How quick did she inflate your tube?


----------



## ziscwg (Apr 19, 2010)

Tommy Walker said:


> How quick did she inflate your tube?


Don't get him started about his blow up doll and blowing her up.


----------



## TiCruiser (Feb 21, 2009)

ziscwg said:


> maybe I'll take this a personal challenge and figure a way to put in the seatpost. Just a proof of concept thing.
> 
> What's the worst that can happen anyway? It falls out into my seat tube? Talk about rattling then, wow.
> 
> ...


Your "dirt" tendencies got me thinking. Do you have a front fender for your MTB? I wonder if one of those expansion plugs that fit up into the lower side of the fork would fit into the bottom of the seat post? They usually have a couple of sizes....


----------



## seeborough (Feb 3, 2004)

ziscwg said:


> I was just hoping there was some cool gadget I didn't know about that allows you to put your pump almost anywhere you want it.
> .


There is. It's made by Quicker Pumps, a Swedish company whose pumps are sold through Velo Orange. The pump itself was pretty useless, but I kept the mounting bracket. It is made of rubber, mounts to any tube (I put it behind the seatpost or on the back side of the seat tube) and keeps the pump about half an inch off the tube it is mounted on. Maybe Velo Orange can help you or point you in the right direction.


----------



## Mr. Versatile (Nov 24, 2005)

Find the exact spot(s) that's rattling. Wrap some friction tape around the frame at that point, then cinch it tight with Velcro.


----------



## jmess (Aug 24, 2006)

I carry a Lezyne mini pump in the back pocket of my CamelBack XLP (extra light pack). I purchase the optional hose with the built in pressure gauge. With this pump getting to 100PSI is pretty easy. It takes a little more work/time to get to 110 but it is still doable. IMHO if you need 120 these mini pumps aren't your friend.

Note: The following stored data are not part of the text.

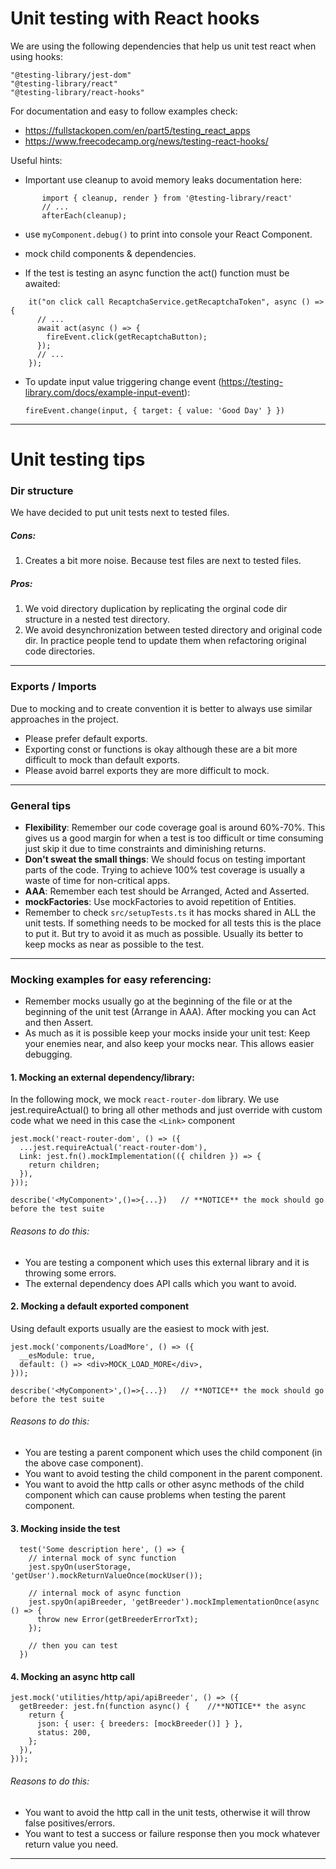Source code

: 
# Unit testing with React hooks

We are using the following dependencies that help us unit test react when using hooks:

    "@testing-library/jest-dom"
    "@testing-library/react"
    "@testing-library/react-hooks"

For documentation and easy to follow examples check:

* https://fullstackopen.com/en/part5/testing_react_apps
* https://www.freecodecamp.org/news/testing-react-hooks/ 

Useful hints:

 * Important use cleanup to avoid memory leaks  documentation here:

 ```
	    import { cleanup, render } from '@testing-library/react'
	    // ...
	    afterEach(cleanup);
```

* use `myComponent.debug()` to print into console your React Component.

* mock child components & dependencies.

* If the test is testing an async function the act() function must be awaited:
```
	it("on click call RecaptchaService.getRecaptchaToken", async () => {
	  // ...
	  await act(async () => {
	    fireEvent.click(getRecaptchaButton);
	  });
	  // ...
	});
```
* To update input value triggering change event (https://testing-library.com/docs/example-input-event): 

      fireEvent.change(input, { target: { value: 'Good Day' } }) 

---------

# Unit testing tips

### Dir structure
We have decided to put unit tests next to tested files.
 
 ##### Cons: 
 1. Creates a bit more noise. Because test files are next to tested files.
 ##### Pros: 
 1. We void directory duplication by replicating the orginal code dir structure in a nested test directory.
 2. We avoid desynchronization between tested directory and original code dir. In practice people tend to update them when refactoring original code directories.
 
 ------
 ### Exports / Imports
 Due to mocking and to create convention it is better to always use similar approaches in the project. 
 * Please prefer default exports.
 * Exporting const or functions is okay although these are a bit more difficult to mock than default exports.
 * Please avoid barrel exports they are more difficult to mock.
 
-----
### General tips

* **Flexibility**: Remember our code coverage goal is around 60%-70%. This gives us a good margin for when a test is too
 difficult or time consuming just skip it due to time constraints and diminishing returns.
* **Don't sweat the small things**: We should focus on testing important parts of the code. Trying to achieve 100% 
test coverage is usually a waste of time for non-critical apps.
* **AAA**: Remember each test should be Arranged, Acted and Asserted.
* **mockFactories**: Use mockFactories to avoid repetition of Entities.
* Remember to check `src/setupTests.ts` it has mocks shared in ALL the unit tests. If something needs to be mocked for 
all tests this is the place to put it. But try to avoid it as much as possible. Usually its better to keep mocks as near as possible to the test.
-----

### Mocking examples for easy referencing:

* Remember mocks usually go at the beginning of the file or at the beginning of the unit test (Arrange in AAA). After mocking you can Act and then Assert.
* As much as it is possible keep your mocks inside your unit test: Keep your enemies near, and also keep your mocks near. This allows easier debugging.
 
#### 1. Mocking an external dependency/library:
In the following mock, we mock `react-router-dom` library. We use jest.requireActual() to bring all other methods and
 just override with custom code what we need in this case the `<Link>` component 

    jest.mock('react-router-dom', () => ({
      ...jest.requireActual('react-router-dom'),
      Link: jest.fn().mockImplementation(({ children }) => {
        return children;
      }),
    }));
    
    describe('<MyComponent>',()=>{...})   // **NOTICE** the mock should go before the test suite

###### Reasons to do this: 
* You are testing a component which uses this external library and it is throwing some errors.
* The external dependency does API calls which you want to avoid.
    
#### 2. Mocking a default exported component
Using default exports usually are the easiest to mock with jest.

    jest.mock('components/LoadMore', () => ({
      __esModule: true,
      default: () => <div>MOCK_LOAD_MORE</div>,
    }));
    
    describe('<MyComponent>',()=>{...})   // **NOTICE** the mock should go before the test suite

###### Reasons to do this: 
* You are testing a parent component which uses the child component (in the above case <LoadMore> component). 
* You want to avoid testing the child component in the parent component.
* You want to avoid the http calls or other async methods of the child component which can cause problems 
when testing the parent component.

#### 3. Mocking inside the test 
      
      test('Some description here', () => {
        // internal mock of sync function
        jest.spyOn(userStorage, 'getUser').mockReturnValueOnce(mockUser());
          
        // internal mock of async function
        jest.spyOn(apiBreeder, 'getBreeder').mockImplementationOnce(async () => {
          throw new Error(getBreederErrorTxt);
        });
           
        // then you can test
      })
      
    
#### 4. Mocking an async http call

    jest.mock('utilities/http/api/apiBreeder', () => ({
      getBreeder: jest.fn(function async() {    //**NOTICE** the async
        return {
          json: { user: { breeders: [mockBreeder()] } },
          status: 200,
        };
      }),
    }));

###### Reasons to do this: 
* You want to avoid the http call in the unit tests, otherwise it will throw false positives/errors.
* You want to test a success or failure response then you mock whatever return value you need.
-----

CamelBacks are good :23: CamelBacks are bad


----------



## martinrjensen (Sep 23, 2007)

Forget the weight issue, put your phone and your ID in your jersey pocket. The seat bag hold the stuff you (hopefully) never need to get into like tools and the spare tube and other stuff.


ziscwg said:


> maybe I'll take this a personal challenge and figure a way to put in the seatpost. Just a proof of concept thing.
> 
> What's the worst that can happen anyway? It falls out into my seat tube? Talk about rattling then, wow.
> 
> ...


----------



## medimond (Apr 26, 2009)

I'm sure liberal amounts of duct-tape will fix any rattling. I've seen too many MTB with tubes taped to there frame.


----------



## andulong (Nov 23, 2006)

My pump itself was rattling (the handle) and a nice thin strip of innertube (rubberband) around the handle shut it up real quick. Old inertube pieces can work wonders. I think if I had to pull my seat post out to fix a flat it would be a pain in the butt.


----------



## wmiller (Dec 6, 2008)

Here is a silly question-I carry both a co2 and a Lenzyne pressure drive mini and it fits nicely underneath my seat bag. I have been in situations on group rides where someone will flat and I have given up my co2 so this is purely for backup purposes. Okay-if I ever have to hand pump my tire to 100 psi how do I know? Do you carry a pressure gauge? Or can you tell by pinching the tire? I've been wondering that for some while.

Sorry for my ignorance.


----------



## andulong (Nov 23, 2006)

Try it out at home. Pump it up with your frame pump (count the strokes) and when you get the tire to desired pressure (check with a gage) you know how many strokes it takes to reach desired pressure...more or less...different for different sized tires of course.


----------



## jmess (Aug 24, 2006)

wmiller said:


> Here is a silly question-I carry both a co2 and a Lenzyne pressure drive mini and it fits nicely underneath my seat bag. I have been in situations on group rides where someone will flat and I have given up my co2 so this is purely for backup purposes. Okay-if I ever have to hand pump my tire to 100 psi how do I know? Do you carry a pressure gauge? Or can you tell by pinching the tire? I've been wondering that for some while.
> 
> Sorry for my ignorance.


I used to carry a light weight pressure gauge, now I have replaced my pump hose with a hose that has a built in gauge (Lezyne Pen Gauge Hose). It seems to be fairly accurate.

https://www.lezyne.com/pen-gauge


----------



## wmiller (Dec 6, 2008)

gotcha- thanks!


----------